- _Work instruction_
Print the data below exactly as it appears.

Stored data:
---
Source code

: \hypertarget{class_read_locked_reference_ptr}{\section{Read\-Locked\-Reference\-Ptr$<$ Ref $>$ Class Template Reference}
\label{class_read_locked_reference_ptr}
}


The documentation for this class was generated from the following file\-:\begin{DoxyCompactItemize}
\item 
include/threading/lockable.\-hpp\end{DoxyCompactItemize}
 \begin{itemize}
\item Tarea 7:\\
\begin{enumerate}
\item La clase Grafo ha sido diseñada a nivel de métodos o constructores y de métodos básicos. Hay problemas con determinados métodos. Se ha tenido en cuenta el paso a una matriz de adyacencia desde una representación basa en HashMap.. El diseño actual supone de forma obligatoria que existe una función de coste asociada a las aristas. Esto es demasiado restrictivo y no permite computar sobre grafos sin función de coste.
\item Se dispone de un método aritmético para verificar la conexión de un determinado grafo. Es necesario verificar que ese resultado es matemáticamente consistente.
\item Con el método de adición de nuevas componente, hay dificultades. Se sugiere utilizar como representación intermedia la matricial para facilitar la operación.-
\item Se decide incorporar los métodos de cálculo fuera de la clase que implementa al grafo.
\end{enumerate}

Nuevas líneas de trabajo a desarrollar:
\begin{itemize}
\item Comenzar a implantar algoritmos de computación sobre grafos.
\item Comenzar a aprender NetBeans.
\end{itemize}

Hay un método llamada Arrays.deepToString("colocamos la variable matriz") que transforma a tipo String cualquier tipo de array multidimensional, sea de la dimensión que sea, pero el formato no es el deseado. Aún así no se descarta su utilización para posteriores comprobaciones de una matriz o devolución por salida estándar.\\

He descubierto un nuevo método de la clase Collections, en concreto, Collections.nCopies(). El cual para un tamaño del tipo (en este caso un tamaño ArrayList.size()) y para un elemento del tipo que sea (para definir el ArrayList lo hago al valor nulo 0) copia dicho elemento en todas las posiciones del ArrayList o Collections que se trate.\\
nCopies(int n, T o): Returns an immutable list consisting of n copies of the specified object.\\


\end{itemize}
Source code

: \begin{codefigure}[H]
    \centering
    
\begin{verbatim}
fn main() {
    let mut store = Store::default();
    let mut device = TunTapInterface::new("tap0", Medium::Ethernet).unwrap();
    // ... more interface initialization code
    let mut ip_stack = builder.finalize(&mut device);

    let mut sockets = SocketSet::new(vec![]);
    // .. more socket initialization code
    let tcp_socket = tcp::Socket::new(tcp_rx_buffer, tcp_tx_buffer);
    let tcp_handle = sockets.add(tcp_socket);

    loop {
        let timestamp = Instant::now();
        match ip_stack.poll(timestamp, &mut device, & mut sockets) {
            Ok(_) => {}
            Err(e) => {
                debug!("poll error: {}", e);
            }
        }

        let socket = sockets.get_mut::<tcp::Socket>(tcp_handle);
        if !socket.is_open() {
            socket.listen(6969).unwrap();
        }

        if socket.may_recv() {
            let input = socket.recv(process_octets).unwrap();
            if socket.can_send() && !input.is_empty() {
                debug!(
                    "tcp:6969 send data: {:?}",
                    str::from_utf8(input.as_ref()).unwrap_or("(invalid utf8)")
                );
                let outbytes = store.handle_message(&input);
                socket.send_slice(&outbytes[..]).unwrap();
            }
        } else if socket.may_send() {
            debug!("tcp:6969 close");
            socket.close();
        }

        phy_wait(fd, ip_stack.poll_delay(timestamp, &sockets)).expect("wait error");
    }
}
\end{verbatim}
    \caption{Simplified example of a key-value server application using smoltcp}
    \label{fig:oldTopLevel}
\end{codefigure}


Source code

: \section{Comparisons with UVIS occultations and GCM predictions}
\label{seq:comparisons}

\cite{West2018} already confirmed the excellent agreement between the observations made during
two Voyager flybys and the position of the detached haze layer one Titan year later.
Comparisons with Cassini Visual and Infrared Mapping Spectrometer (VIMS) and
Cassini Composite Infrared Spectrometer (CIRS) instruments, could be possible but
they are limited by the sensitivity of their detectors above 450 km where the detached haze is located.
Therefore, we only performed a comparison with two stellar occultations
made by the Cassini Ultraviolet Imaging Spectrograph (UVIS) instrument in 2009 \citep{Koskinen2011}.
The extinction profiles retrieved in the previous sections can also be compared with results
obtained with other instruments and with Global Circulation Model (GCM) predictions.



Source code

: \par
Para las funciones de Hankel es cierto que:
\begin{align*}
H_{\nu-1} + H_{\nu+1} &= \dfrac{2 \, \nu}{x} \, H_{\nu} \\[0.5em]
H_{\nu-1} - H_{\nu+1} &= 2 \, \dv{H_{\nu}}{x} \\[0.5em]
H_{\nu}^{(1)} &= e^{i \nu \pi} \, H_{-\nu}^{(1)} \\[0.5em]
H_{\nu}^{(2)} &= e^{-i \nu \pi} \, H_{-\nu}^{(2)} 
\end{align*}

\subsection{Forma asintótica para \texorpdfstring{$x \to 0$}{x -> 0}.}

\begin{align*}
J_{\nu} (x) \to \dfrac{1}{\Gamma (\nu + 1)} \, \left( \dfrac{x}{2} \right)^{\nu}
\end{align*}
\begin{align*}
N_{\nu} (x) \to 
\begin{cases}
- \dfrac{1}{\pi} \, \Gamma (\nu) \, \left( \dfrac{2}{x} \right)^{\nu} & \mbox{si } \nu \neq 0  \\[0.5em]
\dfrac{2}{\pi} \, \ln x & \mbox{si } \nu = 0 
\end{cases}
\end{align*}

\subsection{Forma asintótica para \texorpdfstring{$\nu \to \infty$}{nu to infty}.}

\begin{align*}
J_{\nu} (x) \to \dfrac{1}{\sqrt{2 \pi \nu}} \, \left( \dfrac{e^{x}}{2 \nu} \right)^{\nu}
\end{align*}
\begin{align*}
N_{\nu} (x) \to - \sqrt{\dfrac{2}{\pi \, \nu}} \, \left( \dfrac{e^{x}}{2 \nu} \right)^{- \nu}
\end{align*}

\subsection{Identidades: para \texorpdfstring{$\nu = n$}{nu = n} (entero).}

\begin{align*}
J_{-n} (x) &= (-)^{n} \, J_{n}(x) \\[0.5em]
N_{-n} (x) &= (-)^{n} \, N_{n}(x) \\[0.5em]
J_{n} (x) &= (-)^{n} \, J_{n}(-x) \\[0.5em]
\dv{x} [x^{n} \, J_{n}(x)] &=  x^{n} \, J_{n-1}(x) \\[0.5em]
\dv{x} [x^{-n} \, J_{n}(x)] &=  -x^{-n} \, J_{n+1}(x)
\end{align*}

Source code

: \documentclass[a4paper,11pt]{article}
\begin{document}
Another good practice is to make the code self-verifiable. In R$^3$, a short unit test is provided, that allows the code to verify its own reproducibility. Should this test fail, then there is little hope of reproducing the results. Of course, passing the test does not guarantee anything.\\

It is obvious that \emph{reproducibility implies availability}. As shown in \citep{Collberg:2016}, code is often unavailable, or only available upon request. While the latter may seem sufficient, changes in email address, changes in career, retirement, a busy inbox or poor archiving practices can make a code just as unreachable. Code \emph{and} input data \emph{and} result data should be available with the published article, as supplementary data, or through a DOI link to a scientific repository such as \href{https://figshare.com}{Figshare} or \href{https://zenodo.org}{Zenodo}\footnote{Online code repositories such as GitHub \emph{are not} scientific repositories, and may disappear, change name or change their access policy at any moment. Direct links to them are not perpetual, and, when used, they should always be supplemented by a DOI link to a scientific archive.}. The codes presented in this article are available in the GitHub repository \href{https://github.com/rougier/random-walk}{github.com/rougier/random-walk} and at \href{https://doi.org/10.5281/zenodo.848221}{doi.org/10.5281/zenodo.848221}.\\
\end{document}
---
- _Written reply_
Source code

: \hypertarget{class_read_locked_reference_ptr}{\section{Read\-Locked\-Reference\-Ptr$<$ Ref $>$ Class Template Reference}
\label{class_read_locked_reference_ptr}
}


The documentation for this class was generated from the following file\-:\begin{DoxyCompactItemize}
\item 
include/threading/lockable.\-hpp\end{DoxyCompactItemize}
 \begin{itemize}
\item Tarea 7:\\
\begin{enumerate}
\item La clase Grafo ha sido diseñada a nivel de métodos o constructores y de métodos básicos. Hay problemas con determinados métodos. Se ha tenido en cuenta el paso a una matriz de adyacencia desde una representación basa en HashMap.. El diseño actual supone de forma obligatoria que existe una función de coste asociada a las aristas. Esto es demasiado restrictivo y no permite computar sobre grafos sin función de coste.
\item Se dispone de un método aritmético para verificar la conexión de un determinado grafo. Es necesario verificar que ese resultado es matemáticamente consistente.
\item Con el método de adición de nuevas componente, hay dificultades. Se sugiere utilizar como representación intermedia la matricial para facilitar la operación.-
\item Se decide incorporar los métodos de cálculo fuera de la clase que implementa al grafo.
\end{enumerate}

Nuevas líneas de trabajo a desarrollar:
\begin{itemize}
\item Comenzar a implantar algoritmos de computación sobre grafos.
\item Comenzar a aprender NetBeans.
\end{itemize}

Hay un método llamada Arrays.deepToString("colocamos la variable matriz") que transforma a tipo String cualquier tipo de array multidimensional, sea de la dimensión que sea, pero el formato no es el deseado. Aún así no se descarta su utilización para posteriores comprobaciones de una matriz o devolución por salida estándar.\\

He descubierto un nuevo método de la clase Collections, en concreto, Collections.nCopies(). El cual para un tamaño del tipo (en este caso un tamaño ArrayList.size()) y para un elemento del tipo que sea (para definir el ArrayList lo hago al valor nulo 0) copia dicho elemento en todas las posiciones del ArrayList o Collections que se trate.\\
nCopies(int n, T o): Returns an immutable list consisting of n copies of the specified object.\\


\end{itemize}
Source code

: \begin{codefigure}[H]
    \centering
    
\begin{verbatim}
fn main() {
    let mut store = Store::default();
    let mut device = TunTapInterface::new("tap0", Medium::Ethernet).unwrap();
    // ... more interface initialization code
    let mut ip_stack = builder.finalize(&mut device);

    let mut sockets = SocketSet::new(vec![]);
    // .. more socket initialization code
    let tcp_socket = tcp::Socket::new(tcp_rx_buffer, tcp_tx_buffer);
    let tcp_handle = sockets.add(tcp_socket);

    loop {
        let timestamp = Instant::now();
        match ip_stack.poll(timestamp, &mut device, & mut sockets) {
            Ok(_) => {}
            Err(e) => {
                debug!("poll error: {}", e);
            }
        }

        let socket = sockets.get_mut::<tcp::Socket>(tcp_handle);
        if !socket.is_open() {
            socket.listen(6969).unwrap();
        }

        if socket.may_recv() {
            let input = socket.recv(process_octets).unwrap();
            if socket.can_send() && !input.is_empty() {
                debug!(
                    "tcp:6969 send data: {:?}",
                    str::from_utf8(input.as_ref()).unwrap_or("(invalid utf8)")
                );
                let outbytes = store.handle_message(&input);
                socket.send_slice(&outbytes[..]).unwrap();
            }
        } else if socket.may_send() {
            debug!("tcp:6969 close");
            socket.close();
        }

        phy_wait(fd, ip_stack.poll_delay(timestamp, &sockets)).expect("wait error");
    }
}
\end{verbatim}
    \caption{Simplified example of a key-value server application using smoltcp}
    \label{fig:oldTopLevel}
\end{codefigure}


Source code

: \section{Comparisons with UVIS occultations and GCM predictions}
\label{seq:comparisons}

\cite{West2018} already confirmed the excellent agreement between the observations made during
two Voyager flybys and the position of the detached haze layer one Titan year later.
Comparisons with Cassini Visual and Infrared Mapping Spectrometer (VIMS) and
Cassini Composite Infrared Spectrometer (CIRS) instruments, could be possible but
they are limited by the sensitivity of their detectors above 450 km where the detached haze is located.
Therefore, we only performed a comparison with two stellar occultations
made by the Cassini Ultraviolet Imaging Spectrograph (UVIS) instrument in 2009 \citep{Koskinen2011}.
The extinction profiles retrieved in the previous sections can also be compared with results
obtained with other instruments and with Global Circulation Model (GCM) predictions.



Source code

: \par
Para las funciones de Hankel es cierto que:
\begin{align*}
H_{\nu-1} + H_{\nu+1} &= \dfrac{2 \, \nu}{x} \, H_{\nu} \\[0.5em]
H_{\nu-1} - H_{\nu+1} &= 2 \, \dv{H_{\nu}}{x} \\[0.5em]
H_{\nu}^{(1)} &= e^{i \nu \pi} \, H_{-\nu}^{(1)} \\[0.5em]
H_{\nu}^{(2)} &= e^{-i \nu \pi} \, H_{-\nu}^{(2)} 
\end{align*}

\subsection{Forma asintótica para \texorpdfstring{$x \to 0$}{x -> 0}.}

\begin{align*}
J_{\nu} (x) \to \dfrac{1}{\Gamma (\nu + 1)} \, \left( \dfrac{x}{2} \right)^{\nu}
\end{align*}
\begin{align*}
N_{\nu} (x) \to 
\begin{cases}
- \dfrac{1}{\pi} \, \Gamma (\nu) \, \left( \dfrac{2}{x} \right)^{\nu} & \mbox{si } \nu \neq 0  \\[0.5em]
\dfrac{2}{\pi} \, \ln x & \mbox{si } \nu = 0 
\end{cases}
\end{align*}

\subsection{Forma asintótica para \texorpdfstring{$\nu \to \infty$}{nu to infty}.}

\begin{align*}
J_{\nu} (x) \to \dfrac{1}{\sqrt{2 \pi \nu}} \, \left( \dfrac{e^{x}}{2 \nu} \right)^{\nu}
\end{align*}
\begin{align*}
N_{\nu} (x) \to - \sqrt{\dfrac{2}{\pi \, \nu}} \, \left( \dfrac{e^{x}}{2 \nu} \right)^{- \nu}
\end{align*}

\subsection{Identidades: para \texorpdfstring{$\nu = n$}{nu = n} (entero).}

\begin{align*}
J_{-n} (x) &= (-)^{n} \, J_{n}(x) \\[0.5em]
N_{-n} (x) &= (-)^{n} \, N_{n}(x) \\[0.5em]
J_{n} (x) &= (-)^{n} \, J_{n}(-x) \\[0.5em]
\dv{x} [x^{n} \, J_{n}(x)] &=  x^{n} \, J_{n-1}(x) \\[0.5em]
\dv{x} [x^{-n} \, J_{n}(x)] &=  -x^{-n} \, J_{n+1}(x)
\end{align*}

Source code

: \documentclass[a4paper,11pt]{article}
\begin{document}
Another good practice is to make the code self-verifiable. In R$^3$, a short unit test is provided, that allows the code to verify its own reproducibility. Should this test fail, then there is little hope of reproducing the results. Of course, passing the test does not guarantee anything.\\

It is obvious that \emph{reproducibility implies availability}. As shown in \citep{Collberg:2016}, code is often unavailable, or only available upon request. While the latter may seem sufficient, changes in email address, changes in career, retirement, a busy inbox or poor archiving practices can make a code just as unreachable. Code \emph{and} input data \emph{and} result data should be available with the published article, as supplementary data, or through a DOI link to a scientific repository such as \href{https://figshare.com}{Figshare} or \href{https://zenodo.org}{Zenodo}\footnote{Online code repositories such as GitHub \emph{are not} scientific repositories, and may disappear, change name or change their access policy at any moment. Direct links to them are not perpetual, and, when used, they should always be supplemented by a DOI link to a scientific archive.}. The codes presented in this article are available in the GitHub repository \href{https://github.com/rougier/random-walk}{github.com/rougier/random-walk} and at \href{https://doi.org/10.5281/zenodo.848221}{doi.org/10.5281/zenodo.848221}.\\
\end{document}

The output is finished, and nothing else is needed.